§ **Provided information**:
= Beginning of Section =
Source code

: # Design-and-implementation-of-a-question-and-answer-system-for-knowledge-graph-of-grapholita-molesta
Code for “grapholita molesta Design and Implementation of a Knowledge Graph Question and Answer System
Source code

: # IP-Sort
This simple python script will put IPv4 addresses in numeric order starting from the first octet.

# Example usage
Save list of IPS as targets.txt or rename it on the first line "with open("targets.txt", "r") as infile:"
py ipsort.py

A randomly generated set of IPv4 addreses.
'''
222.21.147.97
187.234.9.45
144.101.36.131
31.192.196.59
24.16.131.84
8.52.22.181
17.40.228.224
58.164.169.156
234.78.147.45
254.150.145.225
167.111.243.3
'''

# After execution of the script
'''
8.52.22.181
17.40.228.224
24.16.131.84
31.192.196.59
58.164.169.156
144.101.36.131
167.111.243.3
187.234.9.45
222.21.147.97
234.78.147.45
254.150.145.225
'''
= End of Section =
Each line of the listing has to be reproduced exactly.

Source code

: # Design-and-implementation-of-a-question-and-answer-system-for-knowledge-graph-of-grapholita-molesta
Code for “grapholita molesta Design and Implementation of a Knowledge Graph Question and Answer System
Source code

: # IP-Sort
This simple python script will put IPv4 addresses in numeric order starting from the first octet.

# Example usage
Save list of IPS as targets.txt or rename it on the first line "with open("targets.txt", "r") as infile:"
py ipsort.py

A randomly generated set of IPv4 addreses.
'''
222.21.147.97
187.234.9.45
144.101.36.131
31.192.196.59
24.16.131.84
8.52.22.181
17.40.228.224
58.164.169.156
234.78.147.45
254.150.145.225
167.111.243.3
'''

# After execution of the script
'''
8.52.22.181
17.40.228.224
24.16.131.84
31.192.196.59
58.164.169.156
144.101.36.131
167.111.243.3
187.234.9.45
222.21.147.97
234.78.147.45
254.150.145.225
'''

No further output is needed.